Item: In 1982, LSU assistant Ron Abernathy, on a trip to nearby Gulfport, Miss., to recruit Kenny Jimerson, the state's player of the year, reports the theft of a briefcase with $2,000 cash in it from the front seat of his unlocked van.
A youth is later arrested. Mississippi Circuit Judge James Thomas, hearing the case, sentences the defendant, but makes public his suspicions about the complainant. Thomas directs that a transcript of the trial be forwarded to the NCAA.
LSU holds its own investigation, and accepts Abernathy's explanation--he was out paying bills in Baton Rouge when he got an emergency phone call to make a recruiting trip.
"Quite obviously, LSU wasn't outraged," Thomas said Tuesday. "No one from LSU came over for the trial. No one seemed to be particularly concerned. It smelled."

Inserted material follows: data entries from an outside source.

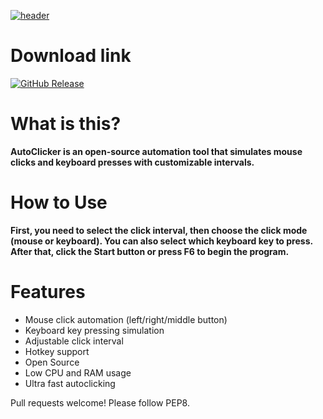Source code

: 
[![header](https://capsule-render.vercel.app/api?type=rounded&height=150&color=gradient&text=AutoClicker&desc=by%201tzAzeee&descAlignY=80)](https://github.com/ItzAzee/AutoClicker)

# Download link

[![GitHub Release](https://img.shields.io/github/v/release/ItzAzee/AutoClicker?style=for-the-badge&label=Download+for+windows&color=blue)](https://github.com/ItzAzee/AutoClicker/releases/download/v1.0.0/Autoclicker.exe)

# What is this?

**AutoClicker is an open-source automation tool that simulates mouse clicks and keyboard presses with customizable intervals.**

# How to Use

**First, you need to select the click interval, then choose the click mode (mouse or keyboard). You can also select which keyboard key to press. After that, click the Start button or press F6 to begin the program.**

# Features

- Mouse click automation (left/right/middle button)
- ️Keyboard key pressing simulation 
- Adjustable click interval
- Hotkey support
- Open Source
- Low CPU and RAM usage
- Ultra fast autoclicking

Pull requests welcome! Please follow PEP8.
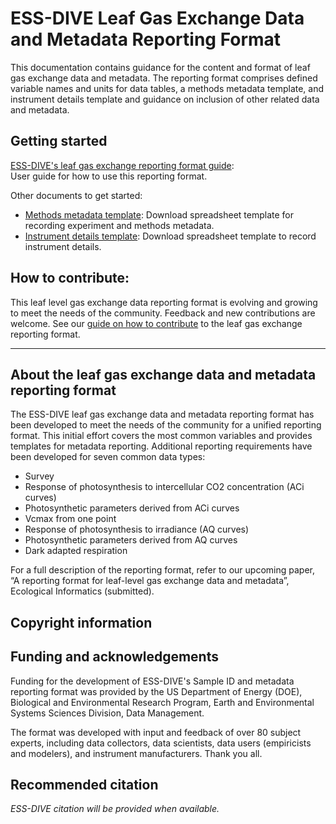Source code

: # ESS-DIVE Leaf Gas Exchange Data and Metadata Reporting Format

This documentation contains guidance for the content and format of leaf gas exchange data and metadata. The reporting format comprises defined variable names and units for data tables, a methods metadata template, and instrument details template and guidance on inclusion of other related data and metadata.   

## Getting started

[ESS-DIVE's leaf gas exchange reporting format guide](guide.md): <br>User guide for how to use this reporting format. 

Other documents to get started:
- [Methods metadata template](methodsMetaTemplate.xlsx): Download spreadsheet template for recording experiment and methods metadata. 
- [Instrument details template](instrumentDetailsTemplate.xlsx): Download spreadsheet template to record instrument details. 


## How to contribute: 

This leaf level gas exchange data reporting format is evolving and growing to meet the needs of the community. Feedback and new contributions are welcome. See our [guide on how to contribute](contribute.md) to the leaf gas exchange reporting format. 

---
## About the leaf gas exchange data and metadata reporting format

The ESS-DIVE leaf gas exchange data and metadata reporting format has been developed to meet the needs of the community for a unified reporting format. This initial effort covers the most common variables and provides templates for metadata reporting. Additional reporting requirements have been developed for seven common data types: 
* Survey
* Response of photosynthesis to intercellular CO2 concentration (ACi curves)
* Photosynthetic parameters derived from ACi curves
* Vcmax from one point
* Response of photosynthesis to irradiance (AQ curves)
* Photosynthetic parameters derived from AQ curves
* Dark adapted respiration

For a full description of the reporting format, refer to our upcoming paper, “A reporting format for leaf-level gas exchange data and metadata”, Ecological Informatics (submitted).  

## Copyright information

## Funding and acknowledgements

Funding for the development of ESS-DIVE's Sample ID and metadata reporting format was provided by the US Department of Energy (DOE), Biological and Environmental Research Program, Earth and Environmental Systems Sciences Division, Data Management.

The format was developed with input and feedback of over 80 subject experts, including data collectors, data scientists, data users (empiricists and modelers), and instrument manufacturers. Thank you all. 

## Recommended citation

_ESS-DIVE citation will be provided when available._ 
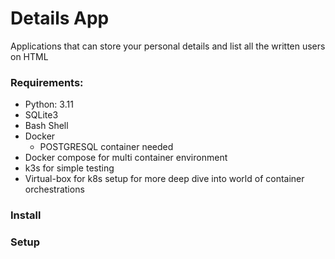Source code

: # Details App

Applications that can store your personal details and list all the written users on HTML

### Requirements:

- Python: 3.11
- SQLite3
- Bash Shell
- Docker
    - POSTGRESQL container needed
- Docker compose for multi container environment
- k3s for simple testing
- Virtual-box for k8s setup for more deep dive into world of container orchestrations

### Install

### Setup


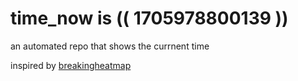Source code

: # time_now is (( 1705978800139 ))

an automated repo that shows the currnent time

inspired by [breakingheatmap](https://github.com/breakingheatmap/breakingheatmap)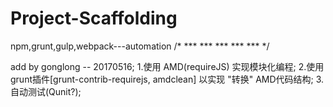 # Project-Scaffolding
npm,grunt,gulp,webpack---automation
/* *** *** *** *** *** */

add by gonglong -- 20170516;
1.使用 AMD(requireJS) 实现模块化编程;
2.使用grunt插件[grunt-contrib-requirejs, amdclean] 以实现 "转换" AMD代码结构;
3.自动测试(Qunit?);

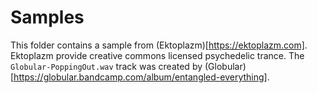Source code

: # Samples

This folder contains a sample from (Ektoplazm)[https://ektoplazm.com]. Ektoplazm provide creative commons licensed psychedelic trance. The `Globular-PoppingOut.wav` track was created by (Globular)[https://globular.bandcamp.com/album/entangled-everything].

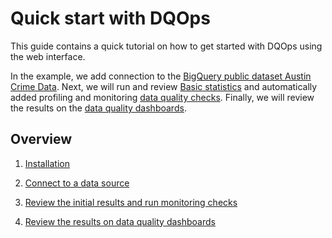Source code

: # Quick start with DQOps
This guide contains a quick tutorial on how to get started with DQOps using the web interface. 

In the example, we add connection to the [BigQuery public dataset Austin Crime Data](https://console.cloud.google.com/marketplace/details/city-of-austin/austin-crime). 
Next, we will run and review [Basic statistics](../working-with-dqo/collecting-basic-data-statistics.md) and automatically added profiling and monitoring [data quality checks](../dqo-concepts/checks/index.md). 
Finally, we will review the results on the [data quality dashboards](../dqo-concepts/data-quality-dashboards/data-quality-dashboards.md). 

## Overview

1. [Installation](./installation/installation.md)

2. [Connect to a data source](./add-data-source-connection/add-data-source-connection.md)

3. [Review the initial results and run monitoring checks](./review-results-and-run-monitoring-checks/review-results-and-run-monitoring-checks.md)

4. [Review the results on data quality dashboards](./review-results-on-dashboards/review-results-on-dashboards.md) 

 
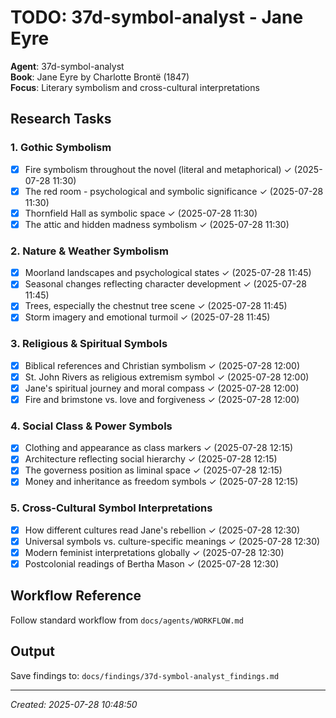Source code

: # TODO: 37d-symbol-analyst - Jane Eyre

**Agent**: 37d-symbol-analyst  
**Book**: Jane Eyre by Charlotte Brontë (1847)  
**Focus**: Literary symbolism and cross-cultural interpretations  

## Research Tasks

### 1. Gothic Symbolism
- [x] Fire symbolism throughout the novel (literal and metaphorical) ✓ (2025-07-28 11:30)
- [x] The red room - psychological and symbolic significance ✓ (2025-07-28 11:30)
- [x] Thornfield Hall as symbolic space ✓ (2025-07-28 11:30)
- [x] The attic and hidden madness symbolism ✓ (2025-07-28 11:30)

### 2. Nature & Weather Symbolism
- [x] Moorland landscapes and psychological states ✓ (2025-07-28 11:45)
- [x] Seasonal changes reflecting character development ✓ (2025-07-28 11:45)
- [x] Trees, especially the chestnut tree scene ✓ (2025-07-28 11:45)
- [x] Storm imagery and emotional turmoil ✓ (2025-07-28 11:45)

### 3. Religious & Spiritual Symbols
- [x] Biblical references and Christian symbolism ✓ (2025-07-28 12:00)
- [x] St. John Rivers as religious extremism symbol ✓ (2025-07-28 12:00)
- [x] Jane's spiritual journey and moral compass ✓ (2025-07-28 12:00)
- [x] Fire and brimstone vs. love and forgiveness ✓ (2025-07-28 12:00)

### 4. Social Class & Power Symbols
- [x] Clothing and appearance as class markers ✓ (2025-07-28 12:15)
- [x] Architecture reflecting social hierarchy ✓ (2025-07-28 12:15)
- [x] The governess position as liminal space ✓ (2025-07-28 12:15)
- [x] Money and inheritance as freedom symbols ✓ (2025-07-28 12:15)

### 5. Cross-Cultural Symbol Interpretations
- [x] How different cultures read Jane's rebellion ✓ (2025-07-28 12:30)
- [x] Universal symbols vs. culture-specific meanings ✓ (2025-07-28 12:30)
- [x] Modern feminist interpretations globally ✓ (2025-07-28 12:30)
- [x] Postcolonial readings of Bertha Mason ✓ (2025-07-28 12:30)

## Workflow Reference
Follow standard workflow from `docs/agents/WORKFLOW.md`

## Output
Save findings to: `docs/findings/37d-symbol-analyst_findings.md`

---
*Created: 2025-07-28 10:48:50*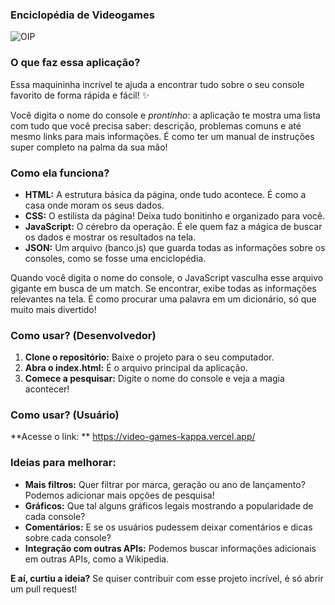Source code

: ### Enciclopédia de Videogames

![OIP](https://github.com/user-attachments/assets/d7692f22-5eb5-45b4-b59f-d1a1d998cdc0)

### O que faz essa aplicação?

Essa maquininha incrível te ajuda a encontrar tudo sobre o seu console favorito de forma rápida e fácil! ✨

Você digita o nome do console e *prontinho*: a aplicação te mostra uma lista com tudo que você precisa saber: descrição, problemas comuns e até mesmo links para mais informações. É como ter um manual de instruções super completo na palma da sua mão! 

### Como ela funciona?

* **HTML:** A estrutura básica da página, onde tudo acontece. É como a casa onde moram os seus dados.
* **CSS:** O estilista da página! Deixa tudo bonitinho e organizado para você.
* **JavaScript:** O cérebro da operação. É ele quem faz a mágica de buscar os dados e mostrar os resultados na tela.
* **JSON:** Um arquivo (banco.js) que guarda todas as informações sobre os consoles, como se fosse uma enciclopédia.

Quando você digita o nome do console, o JavaScript vasculha esse arquivo gigante em busca de um match. Se encontrar, exibe todas as informações relevantes na tela. É como procurar uma palavra em um dicionário, só que muito mais divertido! 

### Como usar? (Desenvolvedor)

1. **Clone o repositório:** Baixe o projeto para o seu computador.
2. **Abra o index.html:** É o arquivo principal da aplicação.
3. **Comece a pesquisar:** Digite o nome do console e veja a magia acontecer!

### Como usar? (Usuário)
**Acesse o link: ** https://video-games-kappa.vercel.app/

### Ideias para melhorar:

* **Mais filtros:** Quer filtrar por marca, geração ou ano de lançamento? Podemos adicionar mais opções de pesquisa!
* **Gráficos:** Que tal alguns gráficos legais mostrando a popularidade de cada console?
* **Comentários:** E se os usuários pudessem deixar comentários e dicas sobre cada console?
* **Integração com outras APIs:** Podemos buscar informações adicionais em outras APIs, como a Wikipedia.

**E aí, curtiu a ideia?** Se quiser contribuir com esse projeto incrível, é só abrir um pull request! 
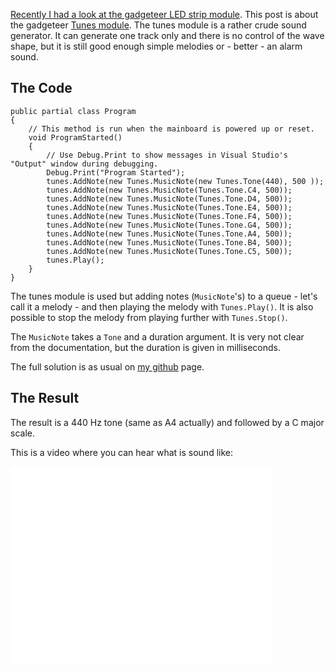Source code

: <p><a href="http://localhost:52535/blog/hello-led-strip-gadgeteer-module/">Recently I had a look at the gadgeteer LED strip module</a>. This post is about the gadgeteer <a href="https://www.ghielectronics.com/catalog/product/434">Tunes module</a>. The tunes module is a rather crude sound generator. It can generate one track only and there is no control of the wave shape, but it is still good enough simple melodies or - better - an alarm sound.</p>

<h2>The Code</h2>

<pre><code>public partial class Program
{
    // This method is run when the mainboard is powered up or reset.   
    void ProgramStarted()
    {
        // Use Debug.Print to show messages in Visual Studio's "Output" window during debugging.
        Debug.Print("Program Started");
        tunes.AddNote(new Tunes.MusicNote(new Tunes.Tone(440), 500 ));
        tunes.AddNote(new Tunes.MusicNote(Tunes.Tone.C4, 500));
        tunes.AddNote(new Tunes.MusicNote(Tunes.Tone.D4, 500));
        tunes.AddNote(new Tunes.MusicNote(Tunes.Tone.E4, 500));
        tunes.AddNote(new Tunes.MusicNote(Tunes.Tone.F4, 500));
        tunes.AddNote(new Tunes.MusicNote(Tunes.Tone.G4, 500));
        tunes.AddNote(new Tunes.MusicNote(Tunes.Tone.A4, 500));
        tunes.AddNote(new Tunes.MusicNote(Tunes.Tone.B4, 500));
        tunes.AddNote(new Tunes.MusicNote(Tunes.Tone.C5, 500));
        tunes.Play();
    }
}
</code></pre>

<p>The tunes module is used but adding notes (<code>MusicNote</code>'s) to a queue - let's call it a melody - and then playing the melody with <code>Tunes.Play()</code>. It is also possible to stop the melody from playing further with <code>Tunes.Stop()</code>.</p>

<p>The <code>MusicNote</code> takes a <code>Tone</code> and a duration argument. It is very not clear from the documentation, but the duration is given in milliseconds.</p>

<p>The full solution is as usual on <a href="https://github.com/steenhulthin/HelloTuneModule">my github</a> page.</p>

<h2>The Result</h2>

<p>The result is a 440 Hz tone (same as A4 actually) and followed by a C major scale.</p>

<p>This is a video where you can hear what is sound like:</p>

<iframe width="420" height="315" src="//www.youtube.com/embed/WX2PESoJMvE" frameborder="0" allowfullscreen></iframe>
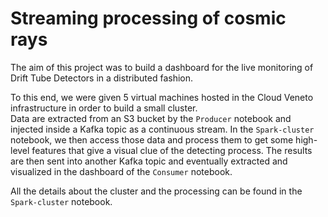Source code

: # Streaming processing of cosmic rays
The aim of this project was to build a dashboard for the live monitoring of Drift Tube Detectors in a distributed fashion.

To this end, we were given 5 virtual machines hosted in the Cloud Veneto infrastructure in order to build a small cluster.</br>
Data are extracted from an S3 bucket by the `Producer` notebook and injected inside a Kafka topic as a continuous stream. In the `Spark-cluster` notebook, we then access those data and process them to get some high-level features that give a visual clue of the detecting process. The results are then sent into another Kafka topic and eventually extracted and visualized in the dashboard of the `Consumer` notebook. 


All the details about the cluster and the processing can be found in the `Spark-cluster` notebook.
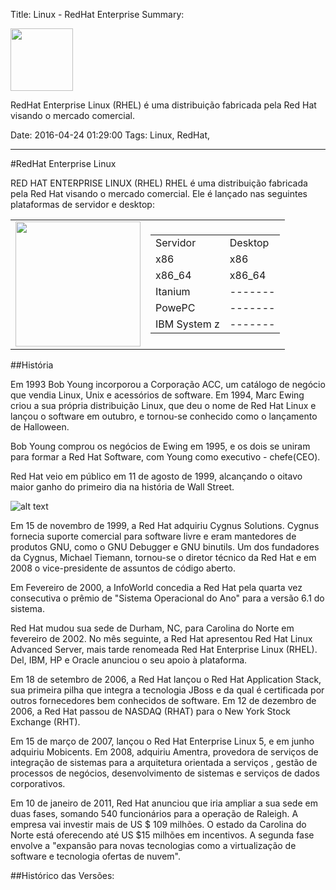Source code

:Title: Linux - RedHat Enterprise
Summary: <div><img src="http://www.theinquirer.net/IMG/471/165471/redhat-logo.jpg" width="100"/></div><div><p>RedHat Enterprise Linux (RHEL) é uma distribuição fabricada pela Red Hat visando o mercado comercial.</p></div>
Date: 2016-04-24 01:29:00
Tags: Linux, RedHat,

---
#RedHat Enterprise Linux
<p>RED HAT ENTERPRISE LINUX (RHEL) RHEL é uma distribuição fabricada pela Red Hat visando o mercado comercial. Ele é lançado nas seguintes plataformas de servidor e desktop:</p>
<table id="no_table" class="no_table"> <tr><td id="no_table" class="no_table" aling="center">
<img src="http://www.theinquirer.net/IMG/471/165471/redhat-logo.jpg" width="200"/></td>
<td id="no_table" class="no_table"> <table>
  <tr>
    <td>Servidor</td>
    <td>Desktop</td>
  </tr>
  <tr>
    <td>x86</td>
    <td>x86</td>
  </tr>
    <tr>
    <td>x86_64</td>
    <td>x86_64</td>
  </tr>
      <tr>
    <td>Itanium</td>
    <td>-------</td>
  </tr>
    <tr>
    <td>PowePC</td>
    <td>-------</td>
  </tr>
    <tr>
    <td>IBM System z</td>
    <td>-------</td>
  </tr>
</table></td></tr></table>
##História<p> </p>

Em 1993 Bob Young incorporou a Corporação ACC, um catálogo de negócio que vendia Linux, Unix e acessórios de software. Em 1994, Marc Ewing criou a sua própria distribuição Linux, que deu o nome de Red Hat Linux e lançou o software em outubro, e tornou-se conhecido como o lançamento de Halloween. 

Bob Young comprou os negócios de Ewing em 1995, e os dois se uniram para formar a Red Hat Software, com Young como executivo - chefe(CEO).

Red Hat veio em público em 11 de agosto de 1999, alcançando o oitavo maior ganho do primeiro dia na história de Wall Street.<p> </p>
![alt text](https://app.box.com/representation/file_version_65545807062/image_2048_jpg/1.jpg?shared_name=3q1ppz6vsc7hb44cf1jyljnbuw8vjheh "Bob Young e Marc Ewing") <p> </p>
Em 15 de novembro de 1999, a Red Hat adquiriu Cygnus Solutions. Cygnus fornecia suporte comercial para software livre e eram mantedores de produtos GNU, como o GNU Debugger e GNU binutils. Um dos fundadores da Cygnus, Michael Tiemann, tornou-se o diretor técnico da Red Hat e em 2008 o vice-presidente de assuntos de código aberto.

Em Fevereiro de 2000, a InfoWorld concedia a Red Hat pela quarta vez consecutiva o prêmio de "Sistema Operacional do Ano" para a versão 6.1 do sistema. 

Red Hat mudou sua sede de Durham, NC, para Carolina do Norte em fevereiro de 2002. No mês seguinte, a Red Hat apresentou Red Hat Linux Advanced Server, mais tarde renomeada Red Hat Enterprise Linux (RHEL). Del, IBM, HP e Oracle anunciou o seu apoio à plataforma. 

Em 18 de setembro de 2006, a Red Hat lançou o Red Hat Application Stack, sua primeira pilha que integra a tecnologia JBoss e da qual é certificada por outros fornecedores bem conhecidos de software. Em 12 de dezembro de 2006, a Red Hat passou de NASDAQ (RHAT) para o New York Stock Exchange (RHT).

Em 15 de março de 2007, lançou o Red Hat Enterprise Linux 5, e em junho adquiriu Mobicents. Em 2008, adquiriu Amentra, provedora de serviços de integração de sistemas para a arquitetura orientada a serviços , gestão de processos de negócios, desenvolvimento de sistemas e serviços de dados corporativos. 

Em 10 de janeiro de 2011, Red Hat anunciou que iria ampliar a sua sede em duas fases, somando 540 funcionários para a operação de Raleigh. A empresa vai investir mais de US $ 109 milhões. O estado da Carolina do Norte está oferecendo até US $15 milhões em incentivos. A segunda fase envolve a "expansão para novas tecnologias como a virtualização de software e tecnologia ofertas de nuvem".

##Histórico das Versões:<p> </p>

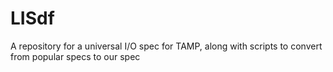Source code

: # LISdf
A repository for a universal I/O spec for TAMP, along with scripts to convert from popular specs to our spec
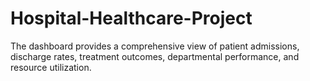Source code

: # Hospital-Healthcare-Project
The dashboard provides a comprehensive view of patient admissions, discharge rates, treatment outcomes, departmental performance, and resource utilization.

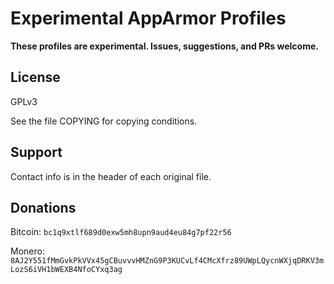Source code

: <!--
## Copyright (C) 2018 0xB44EFD8751077F97 <0xB44EFD8751077F97@firemail.cc>
## Email PGP key: 0x1459B25A910FB2ADA81F3A2ECEB6855A143465B2
## https://github.com/0xB44EFD8751077F97/apparmor-profiles/
## See the file COPYING for copying conditions.
-->
# Experimental AppArmor Profiles
**These profiles are experimental. Issues, suggestions, and PRs welcome.**
## License
GPLv3

See the file COPYING for copying conditions.
## Support
Contact info is in the header of each original file.
## Donations
Bitcoin: `bc1q9xtlf689d0exw5mh8upn9aud4eu84g7pf22r56`

Monero: `8AJ2Y551fMmGvkPkVVx45gCBuvvvHMZnG9P3KUCvLf4CMcXfrz89UWpLQycnWXjqDRKV3mLozS6iVH1bWEXB4NfoCYxq3ag`

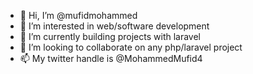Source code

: - 👋 Hi, I’m @mufidmohammed
- 👀 I’m interested in web/software development
- 🌱 I’m currently building projects with laravel
- 💞️ I’m looking to collaborate on any php/laravel project
- 📫 My twitter handle is @MohammedMufid4

<!---
mufidmohammed/mufidmohammed is a ✨ special ✨ repository because its `README.md` (this file) appears on your GitHub profile.
You can click the Preview link to take a look at your changes.
--->
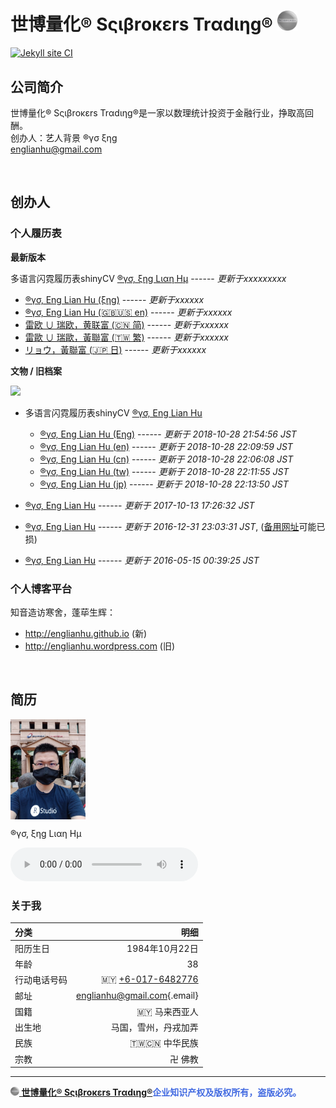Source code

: # 世博量化® Sςιβrοκεrs Trαdιηg®️ <img src="www/Scibrokes.png" width="32"/>

[![Jekyll site CI](https://github.com/scibrokes/owner/actions/workflows/jekyll.yml/badge.svg)](https://github.com/scibrokes/owner/actions/workflows/jekyll.yml)

## 公司简介

世博量化® Sςιβrοκεrs Trαdιηg®是一家以数理统计投资于金融行业，挣取高回酬。
<br>创办人：艺人背景 ®γσ ξηg
<br>englianhu@gmail.com

<br>

## 创办人

### 个人履历表

**最新版本**

多语言闪霓履历表shinyCV [®γσ, ξηg Lιαη Ημ]() ------ *更新于xxxxxxxxx*

-   [®γσ, Eng Lian Hu (ξηg)](https://rpubs.com/englianhu/ryo-eng) ------ *更新于xxxxxx*
-   [®γσ, Eng Lian Hu (🇬🇧🇺🇸 en)](https://rpubs.com/englianhu/ryo-en) ------ *更新于xxxxxx*
-   [雷欧 ∪ 瑞欧，黄联富 (🇨🇳 简)](https://rpubs.com/englianhu/ryo-cn) ------ *更新于xxxxxx*
-   [雷歐 ∪ 瑞歐，黃聯富 (🇹🇼 繁)](https://rpubs.com/englianhu/ryo-tw) ------ *更新于xxxxxx*
-   [リョウ，黃聯富  (🇯🇵 日)](https://rpubs.com/englianhu/ryo-jp) ------ *更新于xxxxxx*

**文物 / 旧档案**

<img src="www/20181028_225629.gif" width="240"/>

- 多语言闪霓履历表shinyCV [®γσ, Eng Lian Hu](https://beta.rstudioconnect.com/content/4352)

  -   [®γσ, Eng Lian Hu (Eηg)](https://beta.rstudioconnect.com/content/4354/ryo-eng.html) ------ *更新于 2018-10-28 21:54:56 JST*
  -   [®γσ, Eng Lian Hu (en)](https://beta.rstudioconnect.com/content/4356/ryo-en.html) ------ *更新于 2018-10-28 22:09:59 JST*
  -   [®γσ, Eng Lian Hu (cn)](https://beta.rstudioconnect.com/content/4355/ryo-cn.html) ------ *更新于 2018-10-28 22:06:08 JST*
  -   [®γσ, Eng Lian Hu (tw)](https://beta.rstudioconnect.com/content/4357/ryo-tw.html) ------ *更新于 2018-10-28 22:11:55 JST*
  -   [®γσ, Eng Lian Hu (jp)](https://beta.rstudioconnect.com/content/4358/ryo-jp.html) ------ *更新于 2018-10-28 22:13:50 JST*

-   [®γσ, Eng Lian Hu](https://beta.rstudioconnect.com/content/3091/ryo-eng.html) ------ *更新于 2017-10-13 17:26:32 JST*
-   [®γσ, Eng Lian Hu](https://englianhu.github.io/2016/12/ryo-eng.html) ------ *更新于 2016-12-31 23:03:31 JST*, ([备用网址](http://rpubs.com/englianhu/ryoeng)可能已损)
-   [®γσ, Eng Lian Hu](https://beta.rstudioconnect.com/englianhu/ryo-eng/) ------ *更新于 2016-05-15 00:39:25 JST*

### 个人博客平台

知音造访寒舍，蓬荜生辉：

-   <http://englianhu.github.io> (新)
-   <http://englianhu.wordpress.com> (旧)

<br>

## 简历

<img src="www/quantitative trader 1.jpg" width="120" align="center" valign="middle"/>

®γσ, ξηg Lιαη Ημ

<audio src="music/小松拓也 - 不知道方向 Takuya Komatsu (原创) - (Better Ownself).mp3" autoplay controls loop>

</audio>

<br>

### 关于我

| **分类**               |                                                   **明细** |
|:-----------------------|-----------------------------------------------------------:|
| 阳历生日               |                                             1984年10月22日 |
| 年龄                   |                                                         38 |
| 行动电话号码           |                   🇲🇾 [+6-017-6482776](tel:+6017-6482776) |
| 邮址                   | [englianhu\@gmail.com](mailto:englianhu@gmail.com){.email} |
| 国籍                   |                                            🇲🇾 马来西亚人 |
| 出生地                 |                                       马国，雪州，丹戎加弄 |
| 民族                   |                                          🇹🇼🇨🇳 中华民族 |
| 宗教                   |                                                    卍 佛教 |

---

<span style='color:RoyalBlue'>**[<img src="www/Scibrokes.png" width="14"/> 世博量化® Sςιβrοκεrs Trαdιηg®](http://www.scibrokes.com)企业知识产权及版权所有，盗版必究。**</span>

A total of $1,100--all in $100 and $50 bills--was recovered and taken into evidence. A certified check for that amount was mailed to Abernathy, who wrote back, thanking the officials.
"He never did complain about the difference," Thomas said.
Item: In 1984, LSU Coach Dale Brown tells of asking the chancellor of the university, James Wharton, for permission to put $150,000 in a briefcase and offer it to John Williams of Crenshaw High School in Los Angeles, just to drive home the meat-market aspect of it. Brown says he's been told that Williams has been offered that much by other schools.
Wharton turns him down, saying the offer might be misinterpreted, thus proving that everyone at LSU isn't completely out of his gourd.
Just the usual bayou madness? There's a lot of madness out there.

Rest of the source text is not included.